Fifty leading engineers from the UK and around the world have been elected as Fellows of the Royal Academy of Engineering in recognition of their outstanding and continuing contributions to the profession.
The 50 new Fellows will be formally admitted to the Academy at its AGM in London today, in addition to four International Fellows and one Honorary Fellow, who will add their expertise to the Fellowship of nearly 1,600 world-leading engineers from both industry and academia.
The three Cambridge researchers announced today as new Fellows are Professor Judith Driscoll from the Department of Materials Science & Metallurgy, Professor Andy Neely, Pro-Vice-Chancellor for Enterprise and Business Relations and former Head of the Institute of Manufacturing (IfM), and Professor Robin Langley from the Department of Engineering.
Professor Judith Driscoll has made many technologically important contributions. She was recently awarded the Royal Academy of Engineering Armourers and Brasiers Prize for innovating nano-structured superconducting thin films. This integrates concepts from several disciplines (including composite theory and electronic engineering) and all superconductor wire manufacturers now use the pinning methodologies she developed. Some also use a liquid assisted processing methodology she initiated, which enables faster and more cost-effective wire production. Applications include generators, motors, energy storage and high-field magnets. Other important advances include developments in magnetics, ionics and ferroelectrics.
Professor Andy Neely is widely recognised for his work on the design and deployment of manufacturing performance indicators, as well as the servitisation of manufacturing – the tendency for manufacturing firms to sell services and solutions rather than products.

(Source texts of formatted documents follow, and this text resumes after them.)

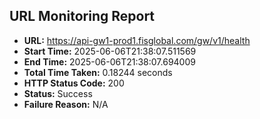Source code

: ## URL Monitoring Report

- **URL:** https://api-gw1-prod1.fisglobal.com/gw/v1/health
- **Start Time:** 2025-06-06T21:38:07.511569
- **End Time:** 2025-06-06T21:38:07.694009
- **Total Time Taken:** 0.18244 seconds
- **HTTP Status Code:** 200
- **Status:** Success
- **Failure Reason:** N/A
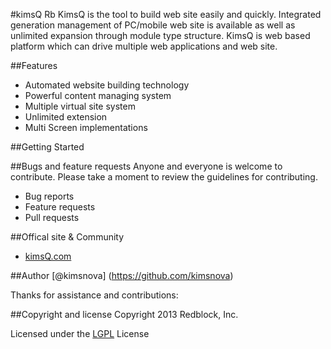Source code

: #kimsQ Rb
KimsQ is the tool to build web site easily and quickly.
Integrated generation management of PC/mobile web site is available as well as unlimited expansion through module type structure.
KimsQ is web based platform which can drive multiple web applications and web site.

##Features
- Automated website building technology
- Powerful content managing system
- Multiple virtual site system
- Unlimited extension
- Multi Screen implementations

##Getting Started

##Bugs and feature requests
Anyone and everyone is welcome to contribute. Please take a moment to review the guidelines for contributing.
- Bug reports
- Feature requests
- Pull requests


##Offical site & Community
- [kimsQ.com](http://kimsq.com)


##Author
[@kimsnova] (https://github.com/kimsnova)

Thanks for assistance and contributions:



##Copyright and license
Copyright 2013 Redblock, Inc.

Licensed under the [LGPL](http://opensource.org/licenses/LGPL-3.0) License


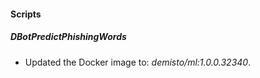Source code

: 
#### Scripts

##### DBotPredictPhishingWords
- Updated the Docker image to: *demisto/ml:1.0.0.32340*.
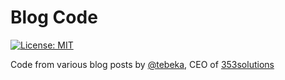 # Blog Code

[![License: MIT](https://img.shields.io/badge/License-MIT-yellow.svg)](https://opensource.org/licenses/MIT)

Code from various blog posts by [@tebeka](https://twitter.com/tebeka), CEO of
[353solutions](https://www.353solutions.com/)
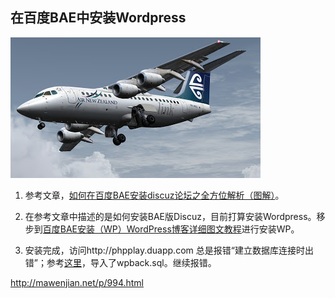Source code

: ## 在百度BAE中安装Wordpress

![BAE](../images/BAE.jpg)

1) 参考文章，[如何在百度BAE安装discuz论坛之全方位解析（图解）](http://blog.tzvb.com/nr/2013/05/10/109)。

2) 在参考文章中描述的是如何安装BAE版Discuz，目前打算安装Wordpress。移步到[百度BAE安装（WP）WordPress博客详细图文教程](http://blog.tzvb.com/nr/2013/05/08/87)进行安装WP。

3) 安装完成，访问http://phpplay.duapp.com 总是报错“建立数据库连接时出错”；参考[这里](http://blog.gimhoy.com/archives/bae-database-and-page-navi.html)，导入了wpback.sql。继续报错。

http://mawenjian.net/p/994.html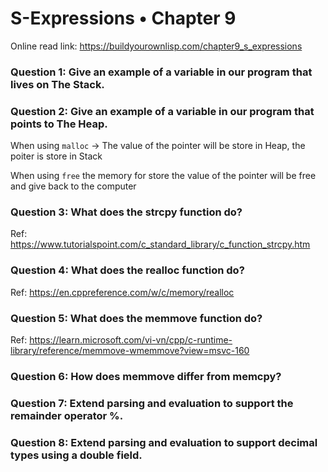 # S-Expressions • Chapter 9

Online read link: https://buildyourownlisp.com/chapter9_s_expressions

### Question 1: Give an example of a variable in our program that lives on The Stack.
### Question 2: Give an example of a variable in our program that points to The Heap.

When using `malloc` -> The value of the pointer will be store in Heap, the poiter is store in Stack

When using `free` the memory for store the value of the pointer will be free and give back to the computer

### Question 3: What does the strcpy function do?

Ref: https://www.tutorialspoint.com/c_standard_library/c_function_strcpy.htm

### Question 4: What does the realloc function do?

Ref: https://en.cppreference.com/w/c/memory/realloc

### Question 5: What does the memmove function do?

Ref: https://learn.microsoft.com/vi-vn/cpp/c-runtime-library/reference/memmove-wmemmove?view=msvc-160

### Question 6: How does memmove differ from memcpy?
### Question 7: Extend parsing and evaluation to support the remainder operator %.
### Question 8: Extend parsing and evaluation to support decimal types using a double field.





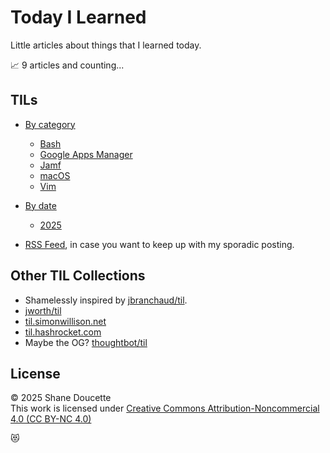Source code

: # Today I Learned

Little articles about things that I learned today. 

📈 9 articles and counting...


## TILs
* [By category](by-category.md)  
  * [Bash](bash/index.md)
  * [Google Apps Manager](gam/index.md)
  * [Jamf](jamf/index.md)
  * [macOS](macos/index.md)
  * [Vim](vim/index.md)
* [By date](by-date.md)
  * [2025](by-date.md#2025)

* [RSS Feed](feed.xml), in case you want to keep up with my sporadic posting. 

## Other TIL Collections
* Shamelessly inspired by [jbranchaud/til](https://github.com/jbranchaud/til).
* [jworth/til](https://github.com/jwworth/til)
* [til.simonwillison.net](https://til.simonwillison.net/)
* [til.hashrocket.com](https://til.hashrocket.com/)
* Maybe the OG? [thoughtbot/til](https://github.com/thoughtbot/til)


## License
&copy; 2025 Shane Doucette  
This work is licensed under [Creative Commons Attribution-Noncommercial 4.0 (CC BY-NC 4.0)](https://creativecommons.org/licenses/by-nc/4.0/)  


😻
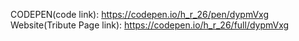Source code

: CODEPEN(code link): https://codepen.io/h_r_26/pen/dypmVxg
Website(Tribute Page link): https://codepen.io/h_r_26/full/dypmVxg
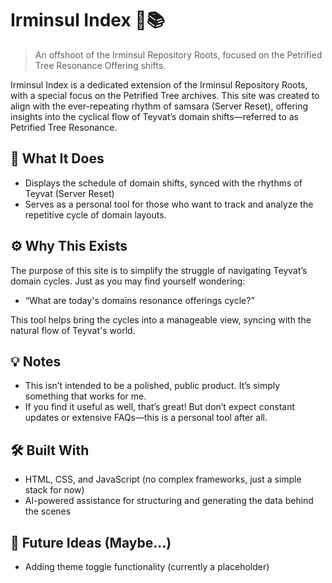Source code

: # Irminsul Index 🌿📚

> An offshoot of the Irminsul Repository Roots, focused on the Petrified Tree Resonance Offering shifts.

Irminsul Index is a dedicated extension of the Irminsul Repository Roots, with a special focus on the Petrified Tree archives. This site was created to align with the ever-repeating rhythm of samsara (Server Reset), offering insights into the cyclical flow of Teyvat’s domain shifts—referred to as Petrified Tree Resonance.

## 🎯 What It Does

- Displays the schedule of domain shifts, synced with the rhythms of Teyvat (Server Reset)
- Serves as a personal tool for those who want to track and analyze the repetitive cycle of domain layouts.

## ⚙️ Why This Exists

The purpose of this site is to simplify the struggle of navigating Teyvat’s domain cycles. Just as you may find yourself wondering:
- “What are today's domains resonance offerings cycle?”

This tool helps bring the cycles into a manageable view, syncing with the natural flow of Teyvat's world.

## 💡 Notes

- This isn’t intended to be a polished, public product. It’s simply something that works for me.
- If you find it useful as well, that’s great! But don’t expect constant updates or extensive FAQs—this is a personal tool after all.
  
## 🛠️ Built With

- HTML, CSS, and JavaScript (no complex frameworks, just a simple stack for now)
- AI-powered assistance for structuring and generating the data behind the scenes

## 📅 Future Ideas (Maybe...)

- Adding theme toggle functionality (currently a placeholder)
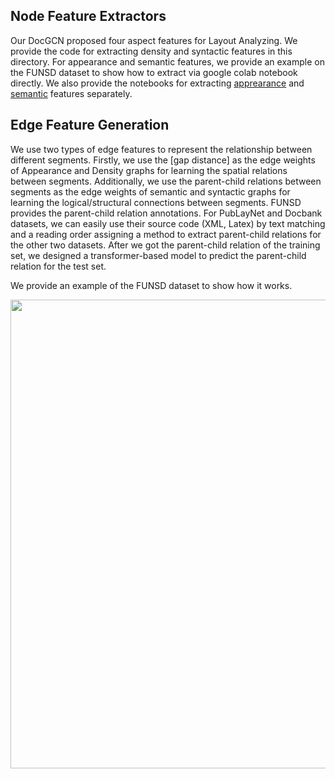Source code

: ## Node Feature Extractors
Our DocGCN proposed four aspect features for Layout Analyzing. We provide the code for extracting density and syntactic features in this directory. For appearance and semantic features, we provide an example on the FUNSD dataset to show how to extract via google colab notebook directly. We also provide the notebooks for extracting [apprearance]() and [semantic]() features separately. 

## Edge Feature Generation
We use two types of edge features to represent the relationship between different segments. Firstly, we use the [gap distance] as the edge weights of Appearance and Density graphs for learning the spatial relations between segments. Additionally, we use the parent-child relations between segments as the edge weights of semantic and syntactic graphs for learning the logical/structural connections between segments. FUNSD provides the parent-child relation annotations. For PubLayNet and Docbank datasets, we can easily use their source code (XML, Latex) by text matching and a reading order assigning a method to extract parent-child relations for the other two datasets. After we got the parent-child relation of the training set, we designed a transformer-based model to predict the parent-child relation for the test set. 

We provide an example of the FUNSD dataset to show how it works. 
<p align="center"><img src="doc_gcn/figures/RDM.png" width="750" /></p>
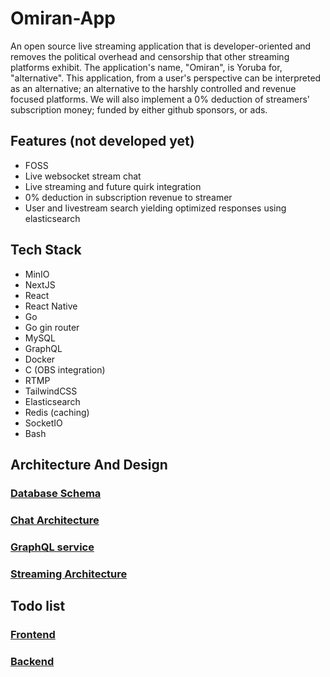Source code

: # Omiran-App

An open source live streaming application that is developer-oriented and removes the political overhead and censorship that other streaming platforms exhibit. The application's name, "Omiran", is Yoruba for, "alternative". This application, from a user's perspective can be interpreted as an alternative; an alternative to the harshly controlled and revenue focused platforms. We will also implement a 0% deduction of streamers' subscription money; funded by either github sponsors, or ads.

## Features (not developed yet)

- FOSS
- Live websocket stream chat
- Live streaming and future quirk integration
- 0% deduction in subscription revenue to streamer
- User and livestream search yielding optimized responses using elasticsearch

## Tech Stack

- MinIO
- NextJS
- React
- React Native 
- Go 
- Go gin router
- MySQL
- GraphQL
- Docker
- C (OBS integration)
- RTMP
- TailwindCSS
- Elasticsearch
- Redis (caching)
- SocketIO
- Bash

## Architecture And Design

### [Database Schema](database-schema.md)

### [Chat Architecture](architecture-prototypes/chat.png)

### [GraphQL service](architecture-prototypes/view_data_querying_architecture.png)

### [Streaming Architecture](architecture-prototypes/streaming.png)

## Todo list

### [Frontend](frontend.md)

### [Backend](backend.md)
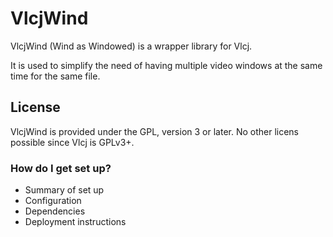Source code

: # VlcjWind #

VlcjWind (Wind as Windowed) is a wrapper library for Vlcj.

It is used to simplify the need of having multiple video windows at the same time for the same file.

## License ##

VlcjWind is provided under the GPL, version 3 or later.
No other licens possible since Vlcj is GPLv3+.

### How do I get set up? ###

* Summary of set up
* Configuration
* Dependencies
* Deployment instructions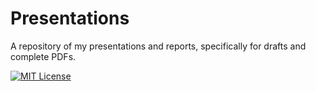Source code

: 
# Presentations

A repository of my presentations and reports, specifically for drafts and complete PDFs.

[![MIT License](https://img.shields.io/badge/License-MIT-purple.svg)](https://choosealicense.com/licenses/mit/)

He is founding director of the Cambridge Service Alliance and leads the Centre for Digital Built Britain.
Professor Robin Langley is distinguished for his work in acoustics and mechanical vibration to elucidate the complex dynamics of aerospace, automotive, offshore and marine structures. He has made preeminent contributions to statistical methods of vibration theory and his methods and software are widely used by practitioners in this field. He has held a range of senior leadership roles in the academic sector, promoting research and education in engineering and supporting the career development of his academic colleagues.
Professor Dame Ann Dowling OM DBE FREng FRS, President of the Royal Academy of Engineering, said: “I am delighted to welcome all our new Fellows to the Academy - together they epitomise the very best of UK engineering. Representing the country’s most innovative and creative minds from both academia and industry, the achievements of our new Fellows highlight the critical role engineering has in addressing major societal challenges and ensuring our readiness for the future. We are very much looking forward to working with them as we continue to fulfil our vision of engineering at the heart of a sustainable and prosperous society.”
Three Cambridge researchers are among the new Fellows announced today by the Royal Academy of Engineering, in recognition of their outstanding contributions.